Data to use:
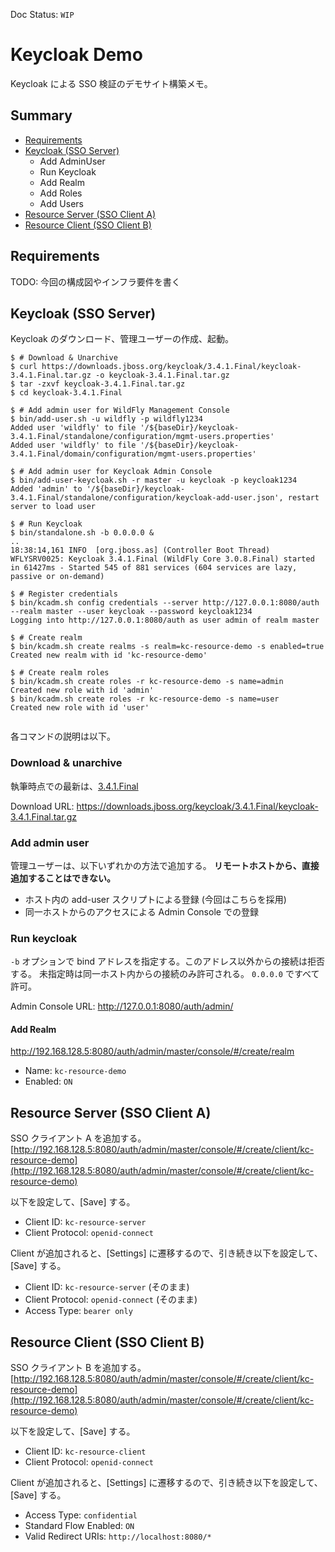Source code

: Doc Status: `WIP`

# Keycloak Demo

Keycloak による SSO 検証のデモサイト構築メモ。

## Summary

- [Requirements](#requirements)
- [Keycloak (SSO Server)](#keycloak-sso-server)
  - Add AdminUser
  - Run Keycloak
  - Add Realm
  - Add Roles
  - Add Users
- [Resource Server (SSO Client A)](#resource-server-sso-client-a)
- [Resource Client (SSO Client B)](#resource-client-sso-client-b)

## Requirements

TODO: 今回の構成図やインフラ要件を書く

## Keycloak (SSO Server)

Keycloak のダウンロード、管理ユーザーの作成、起動。

```console
$ # Download & Unarchive
$ curl https://downloads.jboss.org/keycloak/3.4.1.Final/keycloak-3.4.1.Final.tar.gz -o keycloak-3.4.1.Final.tar.gz
$ tar -zxvf keycloak-3.4.1.Final.tar.gz
$ cd keycloak-3.4.1.Final

$ # Add admin user for WildFly Management Console
$ bin/add-user.sh -u wildfly -p wildfly1234
Added user 'wildfly' to file '/${baseDir}/keycloak-3.4.1.Final/standalone/configuration/mgmt-users.properties'
Added user 'wildfly' to file '/${baseDir}/keycloak-3.4.1.Final/domain/configuration/mgmt-users.properties'

$ # Add admin user for Keycloak Admin Console
$ bin/add-user-keycloak.sh -r master -u keycloak -p keycloak1234
Added 'admin' to '/${baseDir}/keycloak-3.4.1.Final/standalone/configuration/keycloak-add-user.json', restart server to load user

$ # Run Keycloak
$ bin/standalone.sh -b 0.0.0.0 &
..
18:38:14,161 INFO  [org.jboss.as] (Controller Boot Thread) WFLYSRV0025: Keycloak 3.4.1.Final (WildFly Core 3.0.8.Final) started in 61427ms - Started 545 of 881 services (604 services are lazy, passive or on-demand)

$ # Register credentials
$ bin/kcadm.sh config credentials --server http://127.0.0.1:8080/auth --realm master --user keycloak --password keycloak1234
Logging into http://127.0.0.1:8080/auth as user admin of realm master

$ # Create realm
$ bin/kcadm.sh create realms -s realm=kc-resource-demo -s enabled=true
Created new realm with id 'kc-resource-demo'

$ # Create realm roles
$ bin/kcadm.sh create roles -r kc-resource-demo -s name=admin
Created new role with id 'admin'
$ bin/kcadm.sh create roles -r kc-resource-demo -s name=user
Created new role with id 'user'


```

各コマンドの説明は以下。

### Download & unarchive

執筆時点での最新は、[3.4.1.Final](http://www.keycloak.org/archive/downloads-3.4.1.html)

Download URL:
https://downloads.jboss.org/keycloak/3.4.1.Final/keycloak-3.4.1.Final.tar.gz


### Add admin user

管理ユーザーは、以下いずれかの方法で追加する。
__リモートホストから、直接追加することはできない。__

- ホスト内の add-user スクリプトによる登録 (今回はこちらを採用)
- 同一ホストからのアクセスによる Admin Console での登録

### Run keycloak

`-b` オプションで bind アドレスを指定する。このアドレス以外からの接続は拒否する。
未指定時は同一ホスト内からの接続のみ許可される。
`0.0.0.0` ですべて許可。

Admin Console URL:
http://127.0.0.1:8080/auth/admin/

#### Add Realm

http://192.168.128.5:8080/auth/admin/master/console/#/create/realm

- Name: `kc-resource-demo`
- Enabled: `ON`

## Resource Server (SSO Client A)

SSO クライアント A を追加する。<br>
[http://192.168.128.5:8080/auth/admin/master/console/#/create/client/kc-resource-demo](http://192.168.128.5:8080/auth/admin/master/console/#/create/client/kc-resource-demo)

以下を設定して、[Save] する。

- Client ID: `kc-resource-server`
- Client Protocol: `openid-connect`

Client が追加されると、[Settings] に遷移するので、引き続き以下を設定して、[Save] する。

- Client ID: `kc-resource-server` (そのまま)
- Client Protocol: `openid-connect` (そのまま)
- Access Type: `bearer only`

## Resource Client (SSO Client B)

SSO クライアント B を追加する。<br>
[http://192.168.128.5:8080/auth/admin/master/console/#/create/client/kc-resource-demo](http://192.168.128.5:8080/auth/admin/master/console/#/create/client/kc-resource-demo)

以下を設定して、[Save] する。

- Client ID: `kc-resource-client`
- Client Protocol: `openid-connect`

Client が追加されると、[Settings] に遷移するので、引き続き以下を設定して、[Save] する。

- Access Type: `confidential`
- Standard Flow Enabled: `ON`
- Valid Redirect URIs: `http://localhost:8080/*`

Activity: Exactly and exclusively, repeat the lines from the line that contains "- Standard Flow" through the end of the records, both ends included.

Your response:
- Standard Flow Enabled: `ON`
- Valid Redirect URIs: `http://localhost:8080/*`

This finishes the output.